> _Problem details_: The answer should hold every line of the listing, unchanged and free of images.

> _Entries provided_:

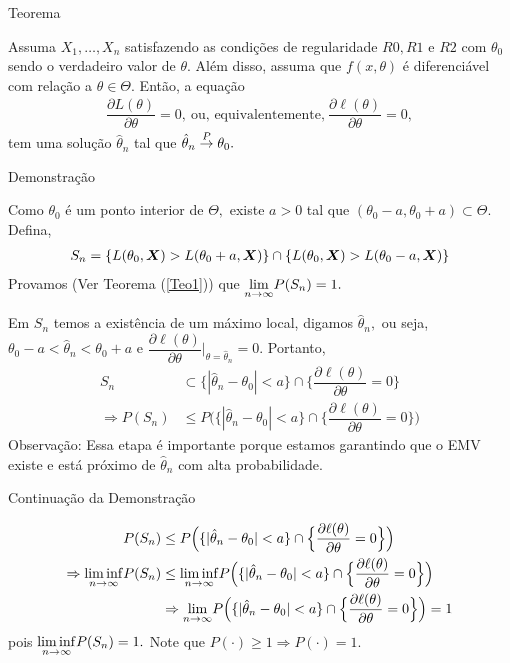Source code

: \documentclass[12pt]{beamer}
\begin{document}
\begin{frame}{Teorema}
\begin{Teorema}\label{Teo3}
\justifying
Assuma $X_{1},\ldots,X_{n}$ satisfazendo as condições de regularidade $R0, R1$ e $R2$ com $\theta_{0}$ sendo o verdadeiro valor de $\theta.$ Além disso, assuma que $f(x,\theta)$ é diferenciável com relação a $\theta\in\Theta.$ Então, a equação 
\begin{align*}
    \dfrac{\partial L(\theta)}{\partial\theta}=0,~\text{ou, equivalentemente,}~\dfrac{\partial\ell(\theta)}{\partial\theta}=0,
\end{align*}
tem uma solução $\hat{\theta}_{n}$ tal que $\hat{\theta}_{n}\overset{P}{\rightarrow} \theta_{0}.$
\end{Teorema}
\end{frame}

\begin{frame}{Demonstração}
\begin{block}{}
\justifying
Como $\theta_{0}$ é um ponto interior de $\Theta,$ existe $a>0$ tal que $(\theta_{0}-a,\theta_{0}+a)\subset\Theta.$ Defina, 
\begin{align*}
    S_{n}=\{L(\theta_{0},\boldsymbol{X})>L(\theta_{0}+a,\boldsymbol{X})\}\cap \{L(\theta_{0},\boldsymbol{X})>L(\theta_{0}-a,\boldsymbol{X})\}
\end{align*}
Provamos (Ver Teorema (\ref{Teo1})) que ${\displaystyle \lim_{n\to\infty}} P(S_{n})=1.$
\end{block}
\begin{block}{}
\justifying
Em $S_{n}$ temos a existência de um máximo local, digamos $\hat{\theta}_{n},$ ou seja, $\theta_{0}-a<\hat{\theta}_{n}<\theta_{0}+a$ e $\dfrac{\partial \ell(\theta)}{\partial\theta}|_{\theta=\hat{\theta}_{n}}=0.$ Portanto, 
\begin{align*}
    S_{n}&\subset \{|\hat{\theta}_{n}-\theta_{0}|<a\}\cap\Big\{\dfrac{\partial \ell(\theta)}{\partial\theta}=0\Big\}\\
    \Rightarrow P(S_{n})&\leq P\Big(\{|\hat{\theta}_{n}-\theta_{0}|<a\}\cap\Big\{\dfrac{\partial \ell(\theta)}{\partial\theta}=0\Big\}\Big)
\end{align*}
Observação: Essa etapa é importante porque estamos garantindo que o EMV existe e está próximo de 
$\hat{\theta}_{n}$ com alta probabilidade.
\end{block}
\end{frame}

\begin{frame}{Continuação da Demonstração}
\begin{block}{}
\begin{align*}
P(S_{n})&\leq P\Big(\{|\hat{\theta}_{n}-\theta_{0}|<a\}\cap\Big\{\dfrac{\partial \ell(\theta)}{\partial\theta}=0\Big\}\Big)\\
\Rightarrow {\displaystyle \liminf_{n\to\infty}} P(S_{n})&\leq {\displaystyle \liminf_{n\to\infty}} P\Big(\{|\hat{\theta}_{n}-\theta_{0}|<a\}\cap\Big\{\dfrac{\partial \ell(\theta)}{\partial\theta}=0\Big\}\Big)\\
&\Rightarrow {\displaystyle \lim_{n\to\infty}} P\Big(\{|\hat{\theta}_{n}-\theta_{0}|<a\}\cap\Big\{\dfrac{\partial \ell(\theta)}{\partial\theta}=0\Big\}\Big)=1
\end{align*}
pois ${\displaystyle \liminf_{n\to\infty}} P(S_{n})=1.$ Note que $P(\cdot)\geq 1\Rightarrow P(\cdot)=1.$
\end{block}
\end{frame}
\end{document}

> _Solution to this task_:
Source code

: \documentclass[12pt]{beamer}
\begin{document}
\begin{frame}{Teorema}
\begin{Teorema}\label{Teo3}
\justifying
Assuma $X_{1},\ldots,X_{n}$ satisfazendo as condições de regularidade $R0, R1$ e $R2$ com $\theta_{0}$ sendo o verdadeiro valor de $\theta.$ Além disso, assuma que $f(x,\theta)$ é diferenciável com relação a $\theta\in\Theta.$ Então, a equação 
\begin{align*}
    \dfrac{\partial L(\theta)}{\partial\theta}=0,~\text{ou, equivalentemente,}~\dfrac{\partial\ell(\theta)}{\partial\theta}=0,
\end{align*}
tem uma solução $\hat{\theta}_{n}$ tal que $\hat{\theta}_{n}\overset{P}{\rightarrow} \theta_{0}.$
\end{Teorema}
\end{frame}

\begin{frame}{Demonstração}
\begin{block}{}
\justifying
Como $\theta_{0}$ é um ponto interior de $\Theta,$ existe $a>0$ tal que $(\theta_{0}-a,\theta_{0}+a)\subset\Theta.$ Defina, 
\begin{align*}
    S_{n}=\{L(\theta_{0},\boldsymbol{X})>L(\theta_{0}+a,\boldsymbol{X})\}\cap \{L(\theta_{0},\boldsymbol{X})>L(\theta_{0}-a,\boldsymbol{X})\}
\end{align*}
Provamos (Ver Teorema (\ref{Teo1})) que ${\displaystyle \lim_{n\to\infty}} P(S_{n})=1.$
\end{block}
\begin{block}{}
\justifying
Em $S_{n}$ temos a existência de um máximo local, digamos $\hat{\theta}_{n},$ ou seja, $\theta_{0}-a<\hat{\theta}_{n}<\theta_{0}+a$ e $\dfrac{\partial \ell(\theta)}{\partial\theta}|_{\theta=\hat{\theta}_{n}}=0.$ Portanto, 
\begin{align*}
    S_{n}&\subset \{|\hat{\theta}_{n}-\theta_{0}|<a\}\cap\Big\{\dfrac{\partial \ell(\theta)}{\partial\theta}=0\Big\}\\
    \Rightarrow P(S_{n})&\leq P\Big(\{|\hat{\theta}_{n}-\theta_{0}|<a\}\cap\Big\{\dfrac{\partial \ell(\theta)}{\partial\theta}=0\Big\}\Big)
\end{align*}
Observação: Essa etapa é importante porque estamos garantindo que o EMV existe e está próximo de 
$\hat{\theta}_{n}$ com alta probabilidade.
\end{block}
\end{frame}

\begin{frame}{Continuação da Demonstração}
\begin{block}{}
\begin{align*}
P(S_{n})&\leq P\Big(\{|\hat{\theta}_{n}-\theta_{0}|<a\}\cap\Big\{\dfrac{\partial \ell(\theta)}{\partial\theta}=0\Big\}\Big)\\
\Rightarrow {\displaystyle \liminf_{n\to\infty}} P(S_{n})&\leq {\displaystyle \liminf_{n\to\infty}} P\Big(\{|\hat{\theta}_{n}-\theta_{0}|<a\}\cap\Big\{\dfrac{\partial \ell(\theta)}{\partial\theta}=0\Big\}\Big)\\
&\Rightarrow {\displaystyle \lim_{n\to\infty}} P\Big(\{|\hat{\theta}_{n}-\theta_{0}|<a\}\cap\Big\{\dfrac{\partial \ell(\theta)}{\partial\theta}=0\Big\}\Big)=1
\end{align*}
pois ${\displaystyle \liminf_{n\to\infty}} P(S_{n})=1.$ Note que $P(\cdot)\geq 1\Rightarrow P(\cdot)=1.$
\end{block}
\end{frame}
\end{document}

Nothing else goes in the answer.